Le Svalbard ne gèle pas

C’est l’archipel habité le plus nordique et, normalement, il est entouré de banquise à ce temps-ci. Mais cette année, l’eau est libre de glace autour du Svalbard. « C’est un automne comme aucun autre, a affirmé Kim Holmén, directeur de l’Institut polaire de Norvège, au site web Climate Change News, depuis son bureau de Longyearbyen, au Svalbard. Il fait 10 degrés Celsius au-dessus des normales et on a eu beaucoup de pluie en octobre et en novembre. Aujourd’hui, il fait - 2 °C, ce qui est chaud. Mais cela ne fait que quelques jours que nous avons eu notre premier gel. »

Ce qui se passe dans l’Arctique... n’y reste pas

Les changements dans le climat arctique ont des répercussions encore mal comprises sur les régions tempérées. On sait que les pôles se réchauffent plus vite que les tropiques. La différence de température entre les régions influence la force du courant-jet, ce puissant courant qu’on mentionne parfois dans les bulletins météo. Il sépare les masses d’air et dirige la trajectoire des perturbations dans les zones tempérées. Selon certains scientifiques, le courant-jet peut avoir tendance à ralentir et devenir plus sinueux, ce qui, paradoxalement, peut permettre à des vagues de froid de pénétrer plus au sud et de persister plus longtemps. « Il y a des recherches qui vont dans ce sens et d’autres non, dit Julienne Stroeve. Mais il y a des liens entre l’Arctique et nos régions, c’est évident. »
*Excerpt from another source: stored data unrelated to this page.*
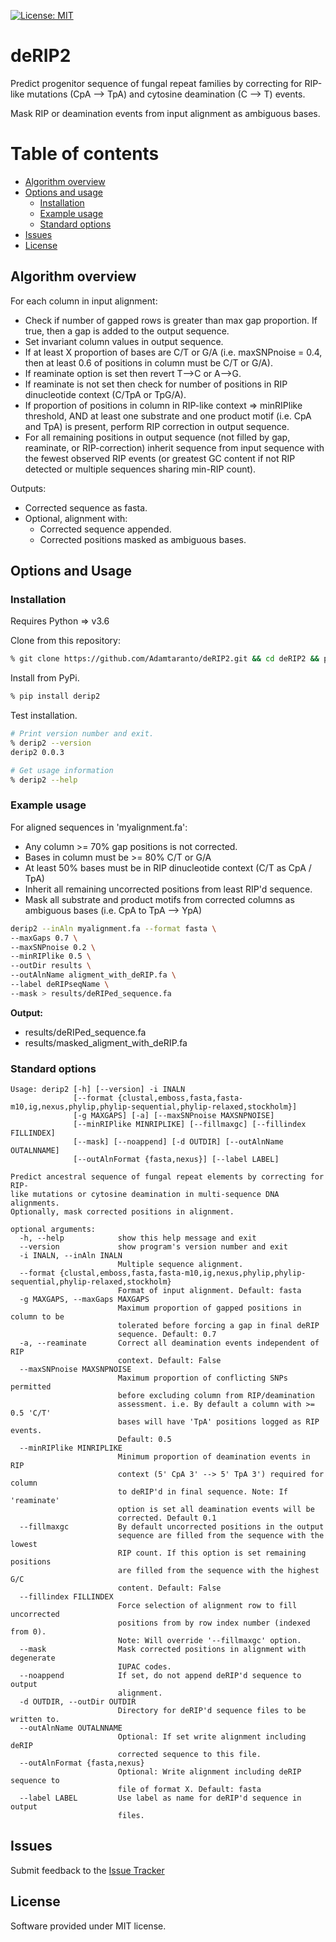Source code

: [![License: MIT](https://img.shields.io/badge/License-MIT-yellow.svg)](https://opensource.org/licenses/MIT)

# deRIP2

Predict progenitor sequence of fungal repeat families by correcting for RIP-like mutations 
(CpA --> TpA) and cytosine deamination (C --> T) events.

Mask RIP or deamination events from input alignment as ambiguous bases.

# Table of contents
* [Algorithm overview](#algorithm-overview)
* [Options and usage](#options-and-usage)
    * [Installation](#installation)
    * [Example usage](#example-usage)
    * [Standard options](#standard-options)
* [Issues](#issues)
* [License](#license)

## Algorithm overview

For each column in input alignment:
  - Check if number of gapped rows is greater than max gap proportion. If true, then a gap is added to the output sequence.
  - Set invariant column values in output sequence.
  - If at least X proportion of bases are C/T or G/A (i.e. maxSNPnoise = 0.4, then at least 0.6 of positions in column must be C/T or G/A).
  - If reaminate option is set then revert T-->C or A-->G.
  - If reaminate is not set then check for number of positions in RIP dinucleotide context (C/TpA or TpG/A).
  - If proportion of positions in column in RIP-like context => minRIPlike threshold, AND at least one substrate and one product motif (i.e. CpA and TpA) is present, perform RIP correction in output sequence.
  - For all remaining positions in output sequence (not filled by gap, reaminate, or RIP-correction) inherit sequence from input sequence with the fewest observed RIP events (or greatest GC content if not RIP detected or multiple sequences sharing min-RIP count).

Outputs:
  - Corrected sequence as fasta.
  - Optional, alignment with: 
    - Corrected sequence appended.
    - Corrected positions masked as ambiguous bases.
  

## Options and Usage

### Installation

Requires Python => v3.6

Clone from this repository:

```bash
% git clone https://github.com/Adamtaranto/deRIP2.git && cd deRIP2 && pip install -e .
```

Install from PyPi.

```bash
% pip install derip2
```

Test installation.

```bash
# Print version number and exit.
% derip2 --version
derip2 0.0.3

# Get usage information
% derip2 --help
```

### Example usage

For aligned sequences in 'myalignment.fa':
  - Any column >= 70% gap positions is not corrected.
  - Bases in column must be >= 80% C/T or G/A 
  - At least 50% bases must be in RIP dinucleotide context (C/T as CpA / TpA)
  - Inherit all remaining uncorrected positions from least RIP'd sequence.
  - Mask all substrate and product motifs from corrected columns as ambiguous bases (i.e. CpA to TpA --> YpA)

```bash
derip2 --inAln myalignment.fa --format fasta \
--maxGaps 0.7 \
--maxSNPnoise 0.2 \
--minRIPlike 0.5 \
--outDir results \
--outAlnName aligment_with_deRIP.fa \
--label deRIPseqName \
--mask > results/deRIPed_sequence.fa
```

**Output:**  
  - results/deRIPed_sequence.fa
  - results/masked_aligment_with_deRIP.fa

### Standard options

```
Usage: derip2 [-h] [--version] -i INALN
              [--format {clustal,emboss,fasta,fasta-m10,ig,nexus,phylip,phylip-sequential,phylip-relaxed,stockholm}]
              [-g MAXGAPS] [-a] [--maxSNPnoise MAXSNPNOISE]
              [--minRIPlike MINRIPLIKE] [--fillmaxgc] [--fillindex FILLINDEX]
              [--mask] [--noappend] [-d OUTDIR] [--outAlnName OUTALNNAME]
              [--outAlnFormat {fasta,nexus}] [--label LABEL]

Predict ancestral sequence of fungal repeat elements by correcting for RIP-
like mutations or cytosine deamination in multi-sequence DNA alignments.
Optionally, mask corrected positions in alignment.

optional arguments:
  -h, --help            show this help message and exit
  --version             show program's version number and exit
  -i INALN, --inAln INALN
                        Multiple sequence alignment.
  --format {clustal,emboss,fasta,fasta-m10,ig,nexus,phylip,phylip-sequential,phylip-relaxed,stockholm}
                        Format of input alignment. Default: fasta
  -g MAXGAPS, --maxGaps MAXGAPS
                        Maximum proportion of gapped positions in column to be
                        tolerated before forcing a gap in final deRIP
                        sequence. Default: 0.7
  -a, --reaminate       Correct all deamination events independent of RIP
                        context. Default: False
  --maxSNPnoise MAXSNPNOISE
                        Maximum proportion of conflicting SNPs permitted
                        before excluding column from RIP/deamination
                        assessment. i.e. By default a column with >= 0.5 'C/T'
                        bases will have 'TpA' positions logged as RIP events.
                        Default: 0.5
  --minRIPlike MINRIPLIKE
                        Minimum proportion of deamination events in RIP
                        context (5' CpA 3' --> 5' TpA 3') required for column
                        to deRIP'd in final sequence. Note: If 'reaminate'
                        option is set all deamination events will be
                        corrected. Default 0.1
  --fillmaxgc           By default uncorrected positions in the output
                        sequence are filled from the sequence with the lowest
                        RIP count. If this option is set remaining positions
                        are filled from the sequence with the highest G/C
                        content. Default: False
  --fillindex FILLINDEX
                        Force selection of alignment row to fill uncorrected
                        positions from by row index number (indexed from 0).
                        Note: Will override '--fillmaxgc' option.
  --mask                Mask corrected positions in alignment with degenerate
                        IUPAC codes.
  --noappend            If set, do not append deRIP'd sequence to output
                        alignment.
  -d OUTDIR, --outDir OUTDIR
                        Directory for deRIP'd sequence files to be written to.
  --outAlnName OUTALNNAME
                        Optional: If set write alignment including deRIP
                        corrected sequence to this file.
  --outAlnFormat {fasta,nexus}
                        Optional: Write alignment including deRIP sequence to
                        file of format X. Default: fasta
  --label LABEL         Use label as name for deRIP'd sequence in output
                        files.
```

## Issues
Submit feedback to the [Issue Tracker](https://github.com/Adamtaranto/deRIP2/issues)

## License
Software provided under MIT license.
Un Arctique libre de glace ?

Une partie de la banquise de l’hiver précédent survit généralement à l’été, mais les climatologues prévoient la fin de cet état actuel du climat planétaire pour bientôt. Les observations de cet automne vont dans ce sens, selon Julienne Stroeve. « Si vous arrivez au printemps avec une glace plus mince, elle fond plus facilement, dit-elle. C’est la tendance depuis 10 ans. Cela peut varier d’une année à l’autre et cela dépend de la météo. Nous prévoyons un océan Arctique libre de glace l’été pour 2045, avec les émissions actuelles de gaz à effet de serre, mais cela pourrait arriver beaucoup plus tôt. »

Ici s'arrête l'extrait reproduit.